Variations of the carrier concentration in the ACLs with the applied voltage and ACL thickness, Wacc = 1.5, 5.0, and 10.0 nm, respectively at the wavelength of 1550 nm. The ENZ region is highlighted by the gray area under the ITO real-permittivity in between −1.0 and 1.0, corresponding to the carrier concentration in between Nc = 4.8 × 1020 and 8.135 × 1020 cm−3.

MOS-Type mode and phase-matching

The MOS-type mode of the proposed horizontal MOS-capacitor plays a key role in the silicon MSS. In this Section, the isolated modes of the silicon WGs, supermodes of the TWC, and MOS-type mode of the central MOS-capacitor are studied by using the full-vectorial finite element method (FV-FEM). The coupling length, Lc, is optimised according to the phase-matching condition at “OFF” state. The effective indices of the isolated silicon rib-WGs are calculated and shown in Fig. 5. The effective index of the quasi-TE0 mode of the input rib-WG with the size of h × W1 = 220 nm × 400 nm is calculated to be neff = 2.2989, denoted by a horizontal dashed-black line in Fig. 5. The phase-matched widths are chosen to be 860 nm and 1.32 μm for the quasi-TE1 and quasi-TE2 modes, respectively. In this case, the MSS for handling the quasi-TE0 and quasi-TE1 modes is considered as an example to explain the operation principle. But, even higher-order modes can also be handled based on the proposed mechanism.

Figure 5
figure 5

Variations of the effective index with the width of the silicon rib waveguide. Here, the heights of the slab and the silicon rib waveguide are set as hslab = 30 nm and h = 220 nm, respectively. The effective index of the input waveguide with size of 220 nm × 400 nm is calculated to be 2.2989 using FV-FEM, denoted by a horizontal dashed-black line.

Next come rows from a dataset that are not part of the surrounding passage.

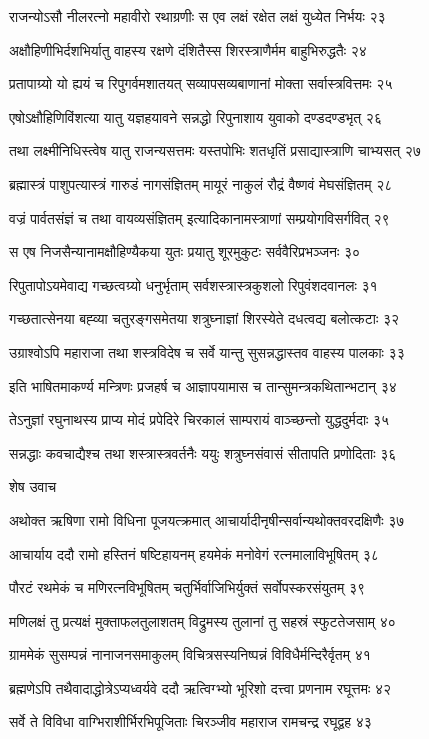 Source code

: राजन्योऽसौ नीलरत्नो महावीरो रथाग्रणीः
स एव लक्षं रक्षेत लक्षं युध्येत निर्भयः २३

अक्षौहिणीभिर्दशभिर्यातु वाहस्य रक्षणे
दंशितैस्स शिरस्त्राणैर्मम बाहुभिरुद्धतैः २४

प्रतापाग्र्यो यो ह्ययं च रिपुगर्वमशातयत्
सव्यापसव्यबाणानां मोक्ता सर्वास्त्रवित्तमः २५

एषोऽक्षौहिणिविंशत्या यातु यज्ञहयावने
सन्नद्धो रिपुनाशाय युवाको दण्डदण्डभृत् २६

तथा लक्ष्मीनिधिस्त्वेष यातु राजन्यसत्तमः
यस्तपोभिः शतधृतिं प्रसाद्यास्त्राणि चाभ्यसत् २७

ब्रह्मास्त्रं पाशुपत्यास्त्रं गारुडं नागसंज्ञितम्
मायूरं नाकुलं रौद्रं वैष्णवं मेघसंज्ञितम् २८

वज्रं पार्वतसंज्ञं च तथा वायव्यसंज्ञितम्
इत्यादिकानामस्त्राणां सम्प्रयोगविसर्गवित् २९

स एष निजसैन्यानामक्षौहिण्यैकया युतः
प्रयातु शूरमुकुटः सर्ववैरिप्रभञ्जनः ३०

रिपुतापोऽयमेवाद्य गच्छत्वग्र्यो धनुर्भृताम्
सर्वशस्त्रास्त्रकुशलो रिपुवंशदवानलः ३१

गच्छतात्सेनया बह्व्या चतुरङ्गसमेतया
शत्रुघ्नाज्ञां शिरस्येते दधत्वद्य बलोत्कटाः ३२

उग्राश्वोऽपि महाराजा तथा शस्त्रविदेष च
सर्वे यान्तु सुसन्नद्धास्तव वाहस्य पालकाः ३३

इति भाषितमाकर्ण्य मन्त्रिणः प्रजहर्ष च
आज्ञापयामास च तान्सुमन्त्रकथितान्भटान् ३४

तेऽनुज्ञां रघुनाथस्य प्राप्य मोदं प्रपेदिरे
चिरकालं साम्परायं वाञ्च्छन्तो युद्धदुर्मदाः ३५

सन्नद्धाः कवचाद्यैश्च तथा शस्त्रास्त्रवर्तनैः
ययुः शत्रुघ्नसंवासं सीतापति प्रणोदिताः ३६

शेष उवाच

अथोक्त ऋषिणा रामो विधिना पूजयत्क्रमात्
आचार्यादीनृषीन्सर्वान्यथोक्तवरदक्षिणैः ३७

आचार्याय ददौ रामो हस्तिनं षष्टिहायनम्
हयमेकं मनोवेगं रत्नमालाविभूषितम् ३८

पौरटं रथमेकं च मणिरत्नविभूषितम्
चतुर्भिर्वाजिभिर्युक्तं सर्वोपस्करसंयुतम् ३९

मणिलक्षं तु प्रत्यक्षं मुक्ताफलतुलाशतम्
विद्रुमस्य तुलानां तु सहस्रं स्फुटतेजसाम् ४०

ग्राममेकं सुसम्पन्नं नानाजनसमाकुलम्
विचित्रसस्यनिष्पन्नं विविधैर्मन्दिरैर्वृतम् ४१

ब्रह्मणेऽपि तथैवादाद्धोत्रेऽप्यध्वर्यवे ददौ
ऋत्विग्भ्यो भूरिशो दत्त्वा प्रणनाम रघूत्तमः ४२

सर्वे ते विविधा वाग्भिराशीर्भिरभिपूजिताः
चिरञ्जीव महाराज रामचन्द्र रघूद्वह ४३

Although the phase-matched widths of the input and bus WGs can be obtained based on the isolated mode-condition, that of the MOS-capacitor based central WG needs to be investigated based on the supermodes and phase-matching condition of the TWC at “OFF” state. The supermodes of the TWC are calculated by using the FV-FEM and the Poynting vector, Pz (x, y) field profiles of three supermodes for handling the quasi-TE0 and quasi-TE1 modes are shown in Fig. 6, denoted by the TE-A, TE-B, and TE-C, respectively. As stated earlier, the phase-matching condition should be satisfied at “OFF” state, while that at “ON” state should be destructed as much as possible. To meet the phase-matching condition of the TWC, the effective indices of three supermodes must satisfy the formula20: nA + nC = 2nB, where nA, nB, and nC are the effective indices of the TE-A, TE-B, and TE-C supermodes, respectively. Variations of the supermodes effective-indices with the width of the central silicon-section, Wsi are shown in Fig. 7. It can be noted that the effective index of the TE-B supermode almost keeps constant with the change of the Wsi, while those of the TE-A and TE-C supermodes are increased. It can be observed from Fig. 6 that the TE-B mode-field is only confined in the input and bus WGs, which cannot be influenced by the variation of the central WG. However, there are major mode-fields of both the TE-A and TE-C supermodes confined in the MOS-capacitor based central WG. Hence, the phase-condition of the TWC can be adjusted according to different carrier-concentrations inside the MOS-capacitor. It can also be noted from Fig. 7 that the phase-matched width can be changed from Wsi = 307.5 nm at “OFF” state to 316 and 291.7 nm for Nc = 1 × 1021 and 5.5 × 1020 cm−3 at “ON” state, respectively. In next Section, the carrier concentration will be optimised according to the performance of the optimal design at “ON” state.

Figure 6
figure 6

Supermode fields of the phase-matched triple-waveguide coupler based on the FV-FEM simulation. Poynting vector, Pz (x, y) field profiles of (a) TE-A, (b) TE-B, and (c) TE-C supermodes. Here, parameters for FV-FEM simulation: W1 = 400 nm, W2 = 860 nm, WITO = 50 nm, WHfO2 = 10 nm, Wsi = 307.5 nm, h = 220 nm, hslab = 30 nm, and g = 200 nm.

Figure 7
figure 7

Variations of the effective indices of the supermodes with the width of the central silicon-section, Wsi based on the FV-FEM simulation. The solid green, red, and blue lines are corresponding to the carrier concentrations of Nc = 1 × 1021, 1 × 1019, and 5.5 × 1020 cm−3 for two accumulation layers (Wacc = 1.5 nm), respectively.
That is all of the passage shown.